Charlotte, David Foenkinos
Charlotte, 256 pages, 29 €
Ecrivain(s): David Foenkinos Edition: Folio (Gallimard)
Charlotte est le récit de la vie de Charlotte Salomon, artiste peintre, morte à l’âge de 26 ans. Charlotte, c’est l’histoire d’une jeune juive punie par le destin ; c’est l’histoire d’une artiste ingénieuse et terriblement émouvante ; c’est l’histoire de la vie, de la mort, mais c’est aussi l’histoire d’une famille. Une famille dont l’humanité ressort plus que jamais, et que les tragédies successives, suicides ou génocides, viendront assaillir. Ce récit est aussi l’aboutissement d’une obsession, celle d’un auteur fasciné par l’œuvre, la personne, et la vie de Charlotte Salomon.
J’étais sceptique quant à la lecture de Charlotte car son écriture qui « respire », comme le dit l’auteur, m’est apparue, en tant qu’auteur moi-même, comme de la triche. Mais ces paragraphes qui évoquent les strophes d’un long poème sont vites justifiés : ce livre est une œuvre d’art. On s’attache vite aux courtes descriptions de l’auteur, dont l’écriture semble mûrir avec le protagoniste. On lit entre les lignes. Le récit tourne autour de deux sujets qui s’entremêlent tragiquement, l’art et la mort. Charlotte Salomon était prédestinée. Charlotte porte le nom d’une morte et tout le monde meurt, avant et à coté d’elle. La mort est là, jamais très loin. Reste l’attente interminable de savoir comment, à son tour, Charlotte sera soustraite au monde.
La façon dont le narrateur se mêle à l’histoire peut, premièrement, paraître dérangeante, puis on se passionne avec lui pour la jeune artiste, impuissante face à la tragédie qu’est sa vie. David Foenkinos parvient à nous faire ressentir les peintures de Charlotte comme si nous en étions nous-mêmes l’artiste. Certaines phrases mettent tout simplement des mots sur l’art et donnent l’impression, surtout quand on vit soi-même de l’art, d’avoir été Charlotte.
« Au sortir d’une œuvre, le monde extérieur apparaît à nouveau. Il est éblouissant, après des mois d’introspection. On quitte brutalement l’habitude d’avoir les yeux rivés à l’intérieur ».

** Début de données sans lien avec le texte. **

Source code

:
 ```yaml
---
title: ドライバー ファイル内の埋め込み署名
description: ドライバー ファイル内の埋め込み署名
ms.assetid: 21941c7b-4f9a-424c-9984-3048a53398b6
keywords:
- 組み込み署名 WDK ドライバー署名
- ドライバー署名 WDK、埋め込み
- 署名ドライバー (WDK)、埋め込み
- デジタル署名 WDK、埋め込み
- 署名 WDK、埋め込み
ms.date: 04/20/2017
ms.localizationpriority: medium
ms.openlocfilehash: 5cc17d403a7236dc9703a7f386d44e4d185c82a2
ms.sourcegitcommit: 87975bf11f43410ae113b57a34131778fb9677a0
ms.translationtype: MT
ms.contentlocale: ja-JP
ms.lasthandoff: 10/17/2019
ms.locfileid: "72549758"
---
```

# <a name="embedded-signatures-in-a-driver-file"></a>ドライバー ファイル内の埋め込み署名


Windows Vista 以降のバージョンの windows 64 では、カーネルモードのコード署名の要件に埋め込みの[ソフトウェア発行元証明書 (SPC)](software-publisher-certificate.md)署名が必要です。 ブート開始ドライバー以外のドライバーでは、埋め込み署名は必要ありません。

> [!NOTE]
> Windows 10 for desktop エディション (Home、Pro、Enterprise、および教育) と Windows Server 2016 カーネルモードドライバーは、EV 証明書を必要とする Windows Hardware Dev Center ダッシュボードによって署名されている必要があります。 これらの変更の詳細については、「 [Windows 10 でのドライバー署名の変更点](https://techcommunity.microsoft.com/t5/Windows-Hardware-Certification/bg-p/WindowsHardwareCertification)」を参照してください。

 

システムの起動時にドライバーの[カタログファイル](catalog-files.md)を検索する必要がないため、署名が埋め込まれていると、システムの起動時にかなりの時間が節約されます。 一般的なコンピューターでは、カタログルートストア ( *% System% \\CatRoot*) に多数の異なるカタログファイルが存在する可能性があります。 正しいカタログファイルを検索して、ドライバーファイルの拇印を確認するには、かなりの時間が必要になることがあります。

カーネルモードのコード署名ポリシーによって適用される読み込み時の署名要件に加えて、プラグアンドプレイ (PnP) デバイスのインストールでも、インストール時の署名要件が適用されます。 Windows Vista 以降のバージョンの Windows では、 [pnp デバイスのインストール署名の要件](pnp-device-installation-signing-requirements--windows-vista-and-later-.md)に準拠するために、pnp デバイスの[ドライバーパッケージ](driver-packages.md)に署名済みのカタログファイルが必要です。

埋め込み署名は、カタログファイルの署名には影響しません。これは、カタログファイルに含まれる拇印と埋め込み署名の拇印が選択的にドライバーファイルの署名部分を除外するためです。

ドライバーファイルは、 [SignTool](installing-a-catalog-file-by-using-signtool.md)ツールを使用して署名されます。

Le sentiment qui ressort le plus, durant tout le long du récit, c’est l’injustice. L’injustice du diable qui se venge sur un ange innocent. On plonge avec Charlotte dans le désarroi, « qui n’est pas forcément incompatible avec le bonheur », puisque « on peut être à la fois heureux et perdu ». Du sourire aux grandes larmes, il est impossible de refermer ce livre une fois entamé. Et une fois terminé, en plus de vous avoir troublé, le récit de David Foenkinos vous offre ce sentiment puissant, et étrange, d’avoir connu Charlotte.
Un récit original d’une beauté à la fois douce et tragique, et qui incite, imminemment, à lire d’autres ouvrages de l’auteur.